Most of the time, Penn sports aren't in the national spotlight. Don't tell that to Penn men's squash, though.
As of Jan. 22, the Quakers are No. 1 in the nation. Coach Gilly Lane, who is entering his third season at the helm after graduating from Penn in 2007, has transformed the Quakers into a national squash powerhouse.
Led by Lane's squash savvy and a bevy of talented players including sophomore All-American Andrew Douglas and freshman Aly Abou Eleinen, the Red and Blue are a perfect 8-0 heading into February. This includes impressive wins against No. 7 Yale, No. 4 St. Lawrence, and No. 5 Rochester.
Lane's coaching philosophy is a big reason for the Quakers' undefeated record this year.
“I think first and foremost we are not focused on winning; we're just focused on improving every day," Lane said. “The goal of the team is to make sure we're continuing getting better every day and focusing on the process and not the results."
Lane also stressed that the team's camaraderie and togetherness has been instrumental in their success, which is in line with the season's slogan: “Better Together."
“This is one of the closest teams I've ever been a part of. These guys care about each other on and off the court, push each other, motivate each other, and have each other's backs," Lane said. “The seniors have done a great job leading by example by drawing on past experiences, allowing for the underclassmen to grow. We couldn't be happier about how this team's come together."
Lane stresses that they're trying to improve on the little things day in and day out.
“You know it's focusing on the little things, the little details. We're all about making progress every day, making sure that we're putting each player in the right position to succeed in each and every match," Lane said. “I think each player on this team has bought in to the fact that the results will take care of themselves if we do the appropriate things on and off the court. In the past, we've been too results-oriented. This year, we've really tried to make sure we're preparing the right way: focusing on the process and not the result."

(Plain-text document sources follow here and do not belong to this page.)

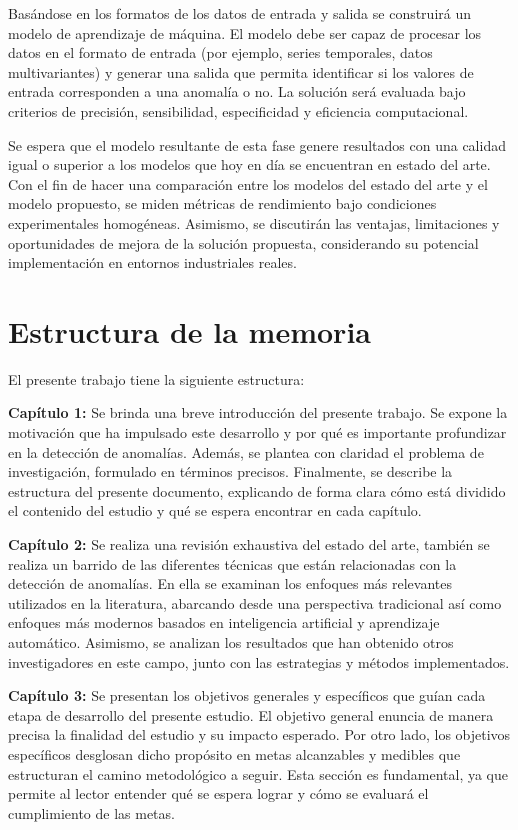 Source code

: \documentclass[11pt,a4paper,spanish]{book}
\numberwithin{equation}{chapter}
\numberwithin{figure}{chapter}
\begin{document}
Basándose en los formatos de los datos de entrada y salida se construirá un modelo 
de aprendizaje de máquina. 
El modelo debe ser capaz de procesar los datos en el formato de entrada 
(por ejemplo, series temporales, datos multivariantes) y generar una salida que permita
identificar si los valores de entrada corresponden a una anomalía o no. 
La solución será evaluada bajo criterios de precisión, sensibilidad, especificidad y 
eficiencia computacional.


Se espera que el modelo resultante de esta fase genere resultados con una calidad igual 
o superior a los modelos que hoy en día se encuentran en estado del  arte. Con el fin de
hacer una comparación entre los modelos del estado del arte y el modelo propuesto, se 
miden métricas de rendimiento bajo condiciones experimentales homogéneas. 
Asimismo, se discutirán las ventajas, limitaciones y oportunidades de mejora de la 
solución propuesta, considerando su potencial implementación en entornos industriales
reales.


\section{Estructura de la memoria}


El presente trabajo tiene la siguiente estructura:


\textbf{Capítulo 1:} Se brinda una breve introducción del presente trabajo. 
Se expone la motivación que ha impulsado este desarrollo y por qué es importante 
profundizar en la detección de anomalías. 
Además, se plantea con claridad el problema de investigación, formulado en términos 
precisos. 
Finalmente, se describe la estructura del presente documento, explicando de forma clara 
cómo está dividido el contenido del estudio y qué se espera encontrar en cada capítulo.


\textbf{Capítulo 2:} Se realiza una revisión exhaustiva del estado del arte, también se 
realiza un barrido de las diferentes técnicas que están relacionadas con la detección 
de anomalías. 
En ella se examinan los enfoques más relevantes utilizados en la literatura, abarcando 
desde una perspectiva tradicional así como enfoques más modernos basados en inteligencia 
artificial y aprendizaje automático. 
Asimismo, se analizan los resultados que han obtenido otros investigadores en este campo, 
junto con las estrategias y métodos implementados.


\textbf{Capítulo 3:} Se presentan los objetivos generales y específicos que guían cada 
etapa de desarrollo del presente estudio. 
El objetivo general enuncia de manera precisa la finalidad del estudio y su impacto 
esperado. 
Por otro lado, los objetivos específicos desglosan dicho propósito en metas alcanzables 
y medibles que estructuran el camino metodológico a seguir. 
Esta sección es fundamental, ya que permite al lector entender qué se espera lograr y 
cómo se evaluará el cumplimiento de las metas.
\end{document}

Three freshmen — Aly Abou Eleinen, James Flynn, and Michael Mehl — have been undefeated this season. As a whole, the team has only lost eight matches, and eight of their players haven't dropped a match all season.
Eleinen echoed Lane's coaching philosophy and also expressed his appreciation of the coaching staff.
“We've had a great start to the season so far, and it feels really good coming in as a freshman and winning all our matches. It definitely gives us a lot of confidence," Eleinen said. “I think we all have faith in each other and we all work really hard. Obviously the coaches make it so easy for us cause they're always there for us on and off the court."
Nonetheless, they're not letting their feet off the gas pedal.
“In my opinion, yes, we have had quite a bit of success throughout the semester and throughout the year so far," Mehl said. “I don't think that it's done until the season's done. We still have a lot of matches ahead, and like I said it's not done until the season's done."
The women's team has had a lot of success early this season as well. The Quakers started 5-0 and are now 6-1, with three top-10 wins over No. 4 Stanford, No. 9 Drexel, and No. 10 Brown. This is nothing new for the Red and Blue, however, as they have now won at least six of their first seven matches in four of the last five seasons.
Penn's dominance has attracted the attention of the squash world. Even with a stacked 2023 recruiting class, Lane has his sights set on building for the future.
Expectations will be high for the Quakers in the near future. For now, though, the Quakers are just focused on the process.